Recorded data ::
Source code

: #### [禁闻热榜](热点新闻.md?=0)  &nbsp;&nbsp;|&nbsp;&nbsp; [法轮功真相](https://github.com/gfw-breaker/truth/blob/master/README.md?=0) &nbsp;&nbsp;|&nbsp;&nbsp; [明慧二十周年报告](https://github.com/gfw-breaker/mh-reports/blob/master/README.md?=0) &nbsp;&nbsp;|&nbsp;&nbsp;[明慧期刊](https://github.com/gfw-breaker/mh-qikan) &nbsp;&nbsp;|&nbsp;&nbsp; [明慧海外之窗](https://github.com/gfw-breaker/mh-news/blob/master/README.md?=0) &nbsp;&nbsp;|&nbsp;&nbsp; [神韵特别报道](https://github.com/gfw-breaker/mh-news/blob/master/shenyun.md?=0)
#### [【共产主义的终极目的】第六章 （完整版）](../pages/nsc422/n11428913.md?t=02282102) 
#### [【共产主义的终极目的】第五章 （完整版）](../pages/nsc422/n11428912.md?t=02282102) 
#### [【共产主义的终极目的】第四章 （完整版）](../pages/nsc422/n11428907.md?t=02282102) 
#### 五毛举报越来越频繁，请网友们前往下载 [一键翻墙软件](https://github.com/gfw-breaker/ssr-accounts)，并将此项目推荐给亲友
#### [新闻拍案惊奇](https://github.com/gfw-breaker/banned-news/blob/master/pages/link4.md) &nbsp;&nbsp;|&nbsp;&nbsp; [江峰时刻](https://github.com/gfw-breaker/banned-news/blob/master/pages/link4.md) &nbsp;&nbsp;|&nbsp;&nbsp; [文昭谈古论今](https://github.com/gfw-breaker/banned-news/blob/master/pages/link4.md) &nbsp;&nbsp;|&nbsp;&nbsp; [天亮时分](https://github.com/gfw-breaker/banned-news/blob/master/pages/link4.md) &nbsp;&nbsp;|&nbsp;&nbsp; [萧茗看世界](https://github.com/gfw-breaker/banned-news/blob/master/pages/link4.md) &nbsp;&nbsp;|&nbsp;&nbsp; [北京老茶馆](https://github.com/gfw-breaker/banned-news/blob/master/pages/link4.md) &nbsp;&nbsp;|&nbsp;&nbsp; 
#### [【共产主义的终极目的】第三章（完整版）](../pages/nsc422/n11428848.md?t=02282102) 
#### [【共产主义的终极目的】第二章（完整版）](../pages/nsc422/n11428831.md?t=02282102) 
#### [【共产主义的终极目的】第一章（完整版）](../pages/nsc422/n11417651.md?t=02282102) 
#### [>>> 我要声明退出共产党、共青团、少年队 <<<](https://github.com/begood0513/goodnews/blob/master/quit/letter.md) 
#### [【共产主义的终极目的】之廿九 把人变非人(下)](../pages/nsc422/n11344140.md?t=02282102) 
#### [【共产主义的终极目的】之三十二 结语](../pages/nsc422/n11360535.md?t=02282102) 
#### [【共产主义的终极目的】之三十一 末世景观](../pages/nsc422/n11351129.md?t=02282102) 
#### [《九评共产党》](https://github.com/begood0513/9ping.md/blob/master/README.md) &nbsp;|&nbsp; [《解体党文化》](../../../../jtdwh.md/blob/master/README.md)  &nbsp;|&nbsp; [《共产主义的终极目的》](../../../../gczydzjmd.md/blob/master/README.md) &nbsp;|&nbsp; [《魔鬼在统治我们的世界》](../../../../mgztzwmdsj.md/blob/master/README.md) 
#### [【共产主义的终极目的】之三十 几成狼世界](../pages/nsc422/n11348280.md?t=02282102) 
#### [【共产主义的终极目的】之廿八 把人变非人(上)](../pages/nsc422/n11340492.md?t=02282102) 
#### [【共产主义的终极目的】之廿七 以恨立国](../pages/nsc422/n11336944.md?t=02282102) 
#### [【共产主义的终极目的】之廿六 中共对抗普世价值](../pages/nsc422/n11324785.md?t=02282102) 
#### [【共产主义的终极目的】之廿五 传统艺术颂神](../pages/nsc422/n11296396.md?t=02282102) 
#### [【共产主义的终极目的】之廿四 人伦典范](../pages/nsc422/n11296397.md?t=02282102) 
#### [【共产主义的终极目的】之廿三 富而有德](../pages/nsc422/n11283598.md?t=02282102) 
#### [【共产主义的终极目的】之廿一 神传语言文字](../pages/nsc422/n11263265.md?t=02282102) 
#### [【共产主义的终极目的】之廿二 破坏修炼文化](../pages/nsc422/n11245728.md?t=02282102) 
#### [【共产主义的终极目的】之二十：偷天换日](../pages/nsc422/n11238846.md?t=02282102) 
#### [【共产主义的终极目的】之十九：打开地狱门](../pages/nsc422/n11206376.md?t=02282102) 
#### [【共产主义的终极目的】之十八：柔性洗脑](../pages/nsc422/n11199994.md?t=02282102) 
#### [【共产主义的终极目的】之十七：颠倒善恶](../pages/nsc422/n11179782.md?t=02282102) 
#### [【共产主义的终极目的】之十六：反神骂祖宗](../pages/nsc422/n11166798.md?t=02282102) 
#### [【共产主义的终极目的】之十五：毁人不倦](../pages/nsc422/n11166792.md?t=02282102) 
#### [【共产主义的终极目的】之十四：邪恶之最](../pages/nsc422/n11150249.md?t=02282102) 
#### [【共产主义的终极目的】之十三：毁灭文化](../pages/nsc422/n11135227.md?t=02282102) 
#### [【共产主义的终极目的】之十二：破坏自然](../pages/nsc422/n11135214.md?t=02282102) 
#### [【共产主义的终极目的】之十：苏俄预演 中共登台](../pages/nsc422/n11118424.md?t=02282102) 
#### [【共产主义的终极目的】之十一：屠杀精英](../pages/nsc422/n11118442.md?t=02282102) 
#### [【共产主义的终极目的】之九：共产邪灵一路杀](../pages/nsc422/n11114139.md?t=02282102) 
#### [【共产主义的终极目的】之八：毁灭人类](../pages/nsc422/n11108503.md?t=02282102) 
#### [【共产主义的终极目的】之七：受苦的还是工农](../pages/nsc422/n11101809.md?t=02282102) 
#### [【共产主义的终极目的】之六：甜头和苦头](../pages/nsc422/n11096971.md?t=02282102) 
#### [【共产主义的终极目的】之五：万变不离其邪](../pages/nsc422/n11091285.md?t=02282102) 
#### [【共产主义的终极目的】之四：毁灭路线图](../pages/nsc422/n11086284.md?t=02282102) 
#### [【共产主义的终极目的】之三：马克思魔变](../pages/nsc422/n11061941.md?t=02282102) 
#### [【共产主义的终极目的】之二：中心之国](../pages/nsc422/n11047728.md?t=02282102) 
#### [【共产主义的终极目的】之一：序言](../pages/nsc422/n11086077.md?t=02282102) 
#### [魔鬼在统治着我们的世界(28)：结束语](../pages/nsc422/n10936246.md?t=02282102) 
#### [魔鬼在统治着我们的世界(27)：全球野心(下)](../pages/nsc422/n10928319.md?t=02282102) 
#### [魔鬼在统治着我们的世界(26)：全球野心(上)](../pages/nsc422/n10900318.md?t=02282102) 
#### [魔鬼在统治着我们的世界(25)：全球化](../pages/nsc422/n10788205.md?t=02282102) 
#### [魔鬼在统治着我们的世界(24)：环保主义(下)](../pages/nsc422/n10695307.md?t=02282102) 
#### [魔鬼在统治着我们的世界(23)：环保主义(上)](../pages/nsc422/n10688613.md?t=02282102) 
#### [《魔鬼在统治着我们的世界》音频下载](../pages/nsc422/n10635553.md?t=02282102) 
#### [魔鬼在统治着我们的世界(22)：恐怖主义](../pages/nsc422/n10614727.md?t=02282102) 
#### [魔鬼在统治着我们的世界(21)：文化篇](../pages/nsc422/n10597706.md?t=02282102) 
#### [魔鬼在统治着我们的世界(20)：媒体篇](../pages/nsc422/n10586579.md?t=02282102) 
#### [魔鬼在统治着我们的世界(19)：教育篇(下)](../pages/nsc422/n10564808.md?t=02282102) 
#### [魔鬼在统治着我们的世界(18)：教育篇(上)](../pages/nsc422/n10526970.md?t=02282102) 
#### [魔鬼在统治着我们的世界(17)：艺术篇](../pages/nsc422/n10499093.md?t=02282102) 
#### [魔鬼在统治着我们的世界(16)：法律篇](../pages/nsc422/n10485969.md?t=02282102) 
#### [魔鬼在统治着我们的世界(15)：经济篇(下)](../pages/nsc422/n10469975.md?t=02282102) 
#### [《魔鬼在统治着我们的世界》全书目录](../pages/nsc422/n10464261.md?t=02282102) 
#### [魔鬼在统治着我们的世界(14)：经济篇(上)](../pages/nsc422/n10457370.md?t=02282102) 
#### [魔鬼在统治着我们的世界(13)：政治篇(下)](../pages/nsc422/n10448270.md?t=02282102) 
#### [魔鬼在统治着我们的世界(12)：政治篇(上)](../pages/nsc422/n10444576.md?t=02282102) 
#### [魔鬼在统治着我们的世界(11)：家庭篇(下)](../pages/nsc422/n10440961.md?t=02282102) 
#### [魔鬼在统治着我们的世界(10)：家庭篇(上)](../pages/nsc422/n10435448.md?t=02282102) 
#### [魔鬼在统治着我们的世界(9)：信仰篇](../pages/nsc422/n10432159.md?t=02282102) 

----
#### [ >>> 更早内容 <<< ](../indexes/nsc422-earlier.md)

Assignment :: Exactly the lines above from the one with "#### [【共产主义的终极目的】之四：" to the one with "#### [【共产主义的终极目的】之一：", both included, are to be quoted; leave the rest out.

Result of the task ::
#### [【共产主义的终极目的】之四：毁灭路线图](../pages/nsc422/n11086284.md?t=02282102) 
#### [【共产主义的终极目的】之三：马克思魔变](../pages/nsc422/n11061941.md?t=02282102) 
#### [【共产主义的终极目的】之二：中心之国](../pages/nsc422/n11047728.md?t=02282102) 
#### [【共产主义的终极目的】之一：序言](../pages/nsc422/n11086077.md?t=02282102) 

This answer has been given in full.